## [WHAT THE EXERCISE ASKS]
Would you please give the entries again word for word, with no images in your copy?
[[ SOURCE DATA, beginning ]]
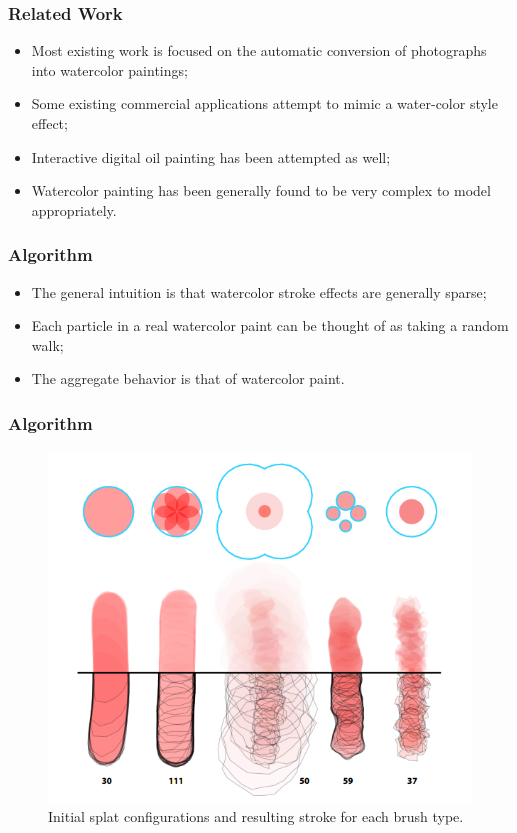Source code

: \documentclass{beamer}
\begin{document}
\begin{frame}
    \frametitle{Related Work}
    \begin{itemize}
        \item Most existing work is focused on the automatic conversion of
        photographs into watercolor paintings;
        \item Some existing commercial applications attempt to mimic a
        water-color style effect;
        \item Interactive digital oil painting has been attempted as well;
        \item Watercolor painting has been generally found to be very complex
        to model appropriately.
    \end{itemize}
\end{frame}

\begin{frame}
    \frametitle{Algorithm}
    \begin{itemize}
        \item The general intuition is that watercolor stroke effects are
        generally sparse;
        \item Each particle in a real watercolor paint can be thought of as
        taking a random walk;
        \item The aggregate behavior is that of watercolor paint.
    \end{itemize}
\end{frame}

\begin{frame}
    \frametitle{Algorithm}
    \begin{figure}
        \centering
        \includegraphics[width=0.6\paperwidth]{f2.png}
        \caption{\footnotesize{Initial splat configurations and resulting
        stroke for each brush type.}}
    \end{figure}
\end{frame}
\end{document}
[[ SOURCE DATA, end ]]
## [TASK SOLUTION]
Source code

: \documentclass{beamer}
\begin{document}
\begin{frame}
    \frametitle{Related Work}
    \begin{itemize}
        \item Most existing work is focused on the automatic conversion of
        photographs into watercolor paintings;
        \item Some existing commercial applications attempt to mimic a
        water-color style effect;
        \item Interactive digital oil painting has been attempted as well;
        \item Watercolor painting has been generally found to be very complex
        to model appropriately.
    \end{itemize}
\end{frame}

\begin{frame}
    \frametitle{Algorithm}
    \begin{itemize}
        \item The general intuition is that watercolor stroke effects are
        generally sparse;
        \item Each particle in a real watercolor paint can be thought of as
        taking a random walk;
        \item The aggregate behavior is that of watercolor paint.
    \end{itemize}
\end{frame}

\begin{frame}
    \frametitle{Algorithm}
    \begin{figure}
        \centering
        \includegraphics[width=0.6\paperwidth]{f2.png}
        \caption{\footnotesize{Initial splat configurations and resulting
        stroke for each brush type.}}
    \end{figure}
\end{frame}
\end{document}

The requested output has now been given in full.